I suppose this can and should start from the obvious: He’s right. But there’s another obvious point he’s missing, and this is always what happens when anti-Trump Republicans decide to make common cause with those who are guided by their undying enmity toward the other side, not the rule of law.
Cobb is an attorney, and I’ll concede I am not, although I think it’s a sound rule of law that we don’t have, as Roberts noted in his majority opinion, “an executive branch that cannibalizes itself” by criminalizing the choices the last executive made under his official duties as chief executive.
However, deciding these issues on the legal specifics and whether immunity is enumerated under Article II of the Constitution was never the ballgame for the left. It was always, very specifically, deciding a way that Trump could be tried for Jan. 6 and worrying about what that precedent meant later.
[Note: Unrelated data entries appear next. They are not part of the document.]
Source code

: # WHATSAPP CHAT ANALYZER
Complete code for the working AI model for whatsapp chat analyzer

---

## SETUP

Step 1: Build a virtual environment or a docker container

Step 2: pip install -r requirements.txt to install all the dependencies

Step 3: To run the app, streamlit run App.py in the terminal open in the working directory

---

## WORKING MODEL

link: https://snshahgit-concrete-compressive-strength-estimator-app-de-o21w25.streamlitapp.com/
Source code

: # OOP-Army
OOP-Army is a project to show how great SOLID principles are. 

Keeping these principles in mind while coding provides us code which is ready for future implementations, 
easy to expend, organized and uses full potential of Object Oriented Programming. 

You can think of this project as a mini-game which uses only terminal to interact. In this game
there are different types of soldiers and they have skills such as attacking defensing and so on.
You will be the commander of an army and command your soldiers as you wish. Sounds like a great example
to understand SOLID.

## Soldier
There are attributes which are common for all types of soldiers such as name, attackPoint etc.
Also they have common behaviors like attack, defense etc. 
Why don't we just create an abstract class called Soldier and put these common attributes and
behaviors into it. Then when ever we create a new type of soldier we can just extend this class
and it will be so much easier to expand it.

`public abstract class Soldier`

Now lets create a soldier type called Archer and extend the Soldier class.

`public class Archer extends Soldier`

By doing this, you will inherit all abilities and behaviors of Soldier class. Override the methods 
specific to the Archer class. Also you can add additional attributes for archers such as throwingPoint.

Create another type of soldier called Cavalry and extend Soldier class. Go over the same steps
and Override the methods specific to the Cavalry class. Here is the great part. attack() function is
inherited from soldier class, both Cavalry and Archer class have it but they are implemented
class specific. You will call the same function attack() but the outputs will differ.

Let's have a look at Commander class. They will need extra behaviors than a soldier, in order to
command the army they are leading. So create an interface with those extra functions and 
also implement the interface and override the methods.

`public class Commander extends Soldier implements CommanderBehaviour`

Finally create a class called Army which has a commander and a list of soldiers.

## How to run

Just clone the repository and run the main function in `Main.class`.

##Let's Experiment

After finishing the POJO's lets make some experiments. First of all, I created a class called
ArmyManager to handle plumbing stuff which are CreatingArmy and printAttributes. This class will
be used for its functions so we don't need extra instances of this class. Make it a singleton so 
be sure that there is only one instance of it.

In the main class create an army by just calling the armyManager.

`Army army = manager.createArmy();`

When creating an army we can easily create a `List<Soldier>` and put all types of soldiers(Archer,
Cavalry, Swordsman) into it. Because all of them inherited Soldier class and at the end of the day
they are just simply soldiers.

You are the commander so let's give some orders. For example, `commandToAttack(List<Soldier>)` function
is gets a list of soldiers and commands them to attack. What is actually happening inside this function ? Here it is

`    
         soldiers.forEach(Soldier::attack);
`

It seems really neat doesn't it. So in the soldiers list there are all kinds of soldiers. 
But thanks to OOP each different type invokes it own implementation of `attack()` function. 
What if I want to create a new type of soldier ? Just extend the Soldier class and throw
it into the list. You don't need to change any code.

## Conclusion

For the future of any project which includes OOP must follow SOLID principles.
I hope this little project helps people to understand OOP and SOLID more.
Period.
Because the court has ceased to function as a permanently left-leaning legislative branch of the federal government, the remaining Democrat-appointed judges are left to fearmonger about what immunity for official acts means without acknowledging the checks and balances that prevent these things from occurring.
It does not seem to have occurred to Sotomayor — or at least to those who made this particularly febrile paragraph in her dissent a viral thing — that any nation in which elite special forces troops can kill the opposition and the president that ordered it can be beyond legal consequence is also beyond the point where a Supreme Court ruling on presidential immunity for official acts vs. unofficial acts matters.
That the decision does matter (and that said decision still leaves Jack Smith’s prosecution against the de facto political opposition in the United States open, if somewhat delayed from the fast track he wanted it on) means this was all pure hysteria and screaming.
Sotomayor likely knows that. Cobb certainly knows that. If only CNN and the media were so enlightened.